Eisenberg: New Blood Defense, 'Next Man Up' Offense


The roll call of personnel changes the Ravens have experienced this offseason is pretty long. Ray Lewis and Matt Birk retired. Anquan Boldin was traded. Bernard Pollard and Vonta Leach were released. Dannell Ellerbe, Paul Kruger and Cary Williams left via free agency.

The departures of those players and others has brought a stack of new names into the mix, and watching the 2013 Ravens begin to take shape in minicamp last week, I couldn't help noticing how the front office used different approaches in overhauling the offense and defense.

To re-fortify the defense, which experienced more losses and thus had more holes to fill, the team went outside the building, bringing in a handful of proven veterans such as Elvis Dumervil, Chris Canty, Michael Huff, Marcus Spears and Daryl Smith; and also addressing that side of the ball with its first four picks in the April draft, selecting Matt Elam, Arthur Brown, Brandon Williams and John Simon.

The result is a host of new starters, new rotations and new looks.

But on the other side of the ball, where three starters are gone, the Ravens have mostly promoted from within rather than add new blood.

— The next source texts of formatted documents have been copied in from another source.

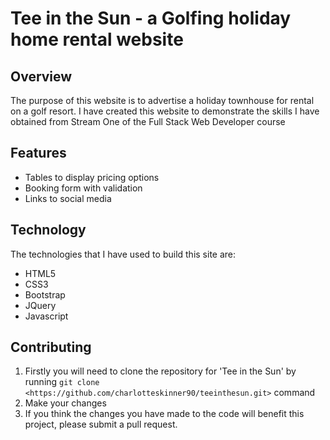 # Tee in the Sun - a Golfing holiday home rental website

## Overview
The purpose of this website is to advertise a holiday townhouse for rental on a golf resort. I have created this website to demonstrate the skills I have obtained from Stream One of the Full Stack Web Developer course

## Features

- Tables to display pricing options
- Booking form with validation
- Links to social media

## Technology

The technologies that I have used to build this site are:
 - HTML5
 - CSS3
 - Bootstrap
 - JQuery
 - Javascript

## Contributing

1. Firstly you will need to clone the repository for 'Tee in the Sun' by running ```git clone <https://github.com/charlotteskinner90/teeinthesun.git>``` command
2. Make your changes
3. If you think the changes you have made to the code will benefit this project, please submit a pull request.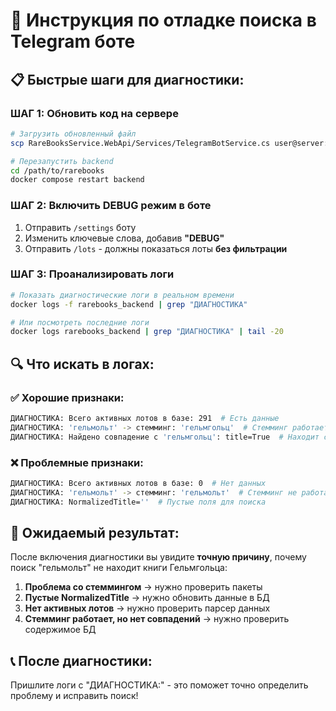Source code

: # 🚨 Инструкция по отладке поиска в Telegram боте

## 📋 **Быстрые шаги для диагностики:**

### **ШАГ 1: Обновить код на сервере**
```bash
# Загрузить обновленный файл
scp RareBooksService.WebApi/Services/TelegramBotService.cs user@server:/path/to/rarebooks/RareBooksService.WebApi/Services/

# Перезапустить backend
cd /path/to/rarebooks  
docker compose restart backend
```

### **ШАГ 2: Включить DEBUG режим в боте**
1. Отправить `/settings` боту
2. Изменить ключевые слова, добавив **"DEBUG"**
3. Отправить `/lots` - должны показаться лоты **без фильтрации**

### **ШАГ 3: Проанализировать логи**
```bash
# Показать диагностические логи в реальном времени
docker logs -f rarebooks_backend | grep "ДИАГНОСТИКА"

# Или посмотреть последние логи
docker logs rarebooks_backend | grep "ДИАГНОСТИКА" | tail -20
```

## 🔍 **Что искать в логах:**

### ✅ **Хорошие признаки:**
```bash
ДИАГНОСТИКА: Всего активных лотов в базе: 291  # Есть данные
ДИАГНОСТИКА: 'гельмольт' -> стемминг: 'гельмгольц'  # Стемминг работает
ДИАГНОСТИКА: Найдено совпадение с 'гельмгольц': title=True  # Находит совпадения
```

### ❌ **Проблемные признаки:**
```bash
ДИАГНОСТИКА: Всего активных лотов в базе: 0  # Нет данных
ДИАГНОСТИКА: 'гельмольт' -> стемминг: 'гельмольт'  # Стемминг не работает  
ДИАГНОСТИКА: NormalizedTitle=''  # Пустые поля для поиска
```

## 🎯 **Ожидаемый результат:**

После включения диагностики вы увидите **точную причину**, почему поиск "гельмольт" не находит книги Гельмгольца:

1. **Проблема со стеммингом** → нужно проверить пакеты
2. **Пустые NormalizedTitle** → нужно обновить данные в БД
3. **Нет активных лотов** → нужно проверить парсер данных
4. **Стемминг работает, но нет совпадений** → нужно проверить содержимое БД

## 📞 **После диагностики:**

Пришлите логи с "ДИАГНОСТИКА:" - это поможет точно определить проблему и исправить поиск!
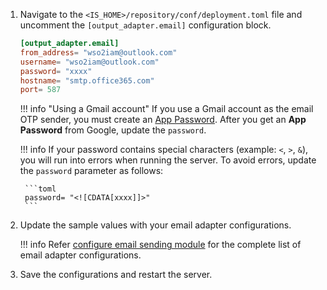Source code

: 1. Navigate to the `<IS_HOME>/repository/conf/deployment.toml` file and uncomment the `[output_adapter.email]` configuration block.

    ```toml
    [output_adapter.email]
    from_address= "wso2iam@outlook.com"
    username= "wso2iam@outlook.com"
    password= "xxxx"
    hostname= "smtp.office365.com"
    port= 587
    ```

    !!! info "Using a Gmail account"
        If you use a Gmail account as the email OTP sender, you must create an [App Password](https://support.google.com/accounts/answer/185833?visit_id=637943607149528455-3801902236&p=InvalidSecondFactor&rd=1).
        After you get an **App Password** from Google, update the `password`.

    !!! info
        If your password contains special characters (example: `<`, `>`, `&`), you will run into errors when running the server. To avoid errors, update the `password` parameter as follows:

        ```toml
        password= "<![CDATA[xxxx]]>"
        ```

2. Update the sample values with your email adapter configurations.

    !!! info
        Refer [configure email sending module](../../../deploy/configure-email-sending) for the complete list of email adapter configurations.

3. Save the configurations and restart the server.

They're going with their "next man up" philosophy.

At wide receiver, they're seemingly content to let a host of former understudies battle it out to see who replaces Boldin. It could be Tandon Doss, Deonte Thompson, David Reed, all three or someone else.

At center, their plan to replace Birk with Gino Gradkowski seemingly is unfolding exactly as planned, although the team did trade for A.Q. Shipley to provide competition.

The only offensive hole being filled by a new face is at fullback, where rookie Kyle Juszczyk seemingly is being penciled in to take Leach's snaps and more.

The situation remains fluid and the team does have the salary cap space to make an addition or two if it wants, but at this point, the offseason can be summed up this way: New blood on defense, "next man up" on offense.

A couple of observations about this:

It isn't really a surprise. While both units had their ups and downs in 2012, the offense really came together and morphed into a powerhouse under quarterback Joe Flacco in the playoffs, while the defense clearly needed to be upgraded in numerous places, as the unit's coordinator, Dean Pees, recently stated. So, bottom line, the offense needed less help. Its status quo was pretty darn good.

The front office had more faith in its offensive depth than its "next generation" on defense. Maybe that wouldn't have been the case if Sergio Kindle had remained healthy and Terrence Cody had emerged as a force, but between those situations and the departures of Kruger and Ellerbe, the defense needed more of a personnel patch.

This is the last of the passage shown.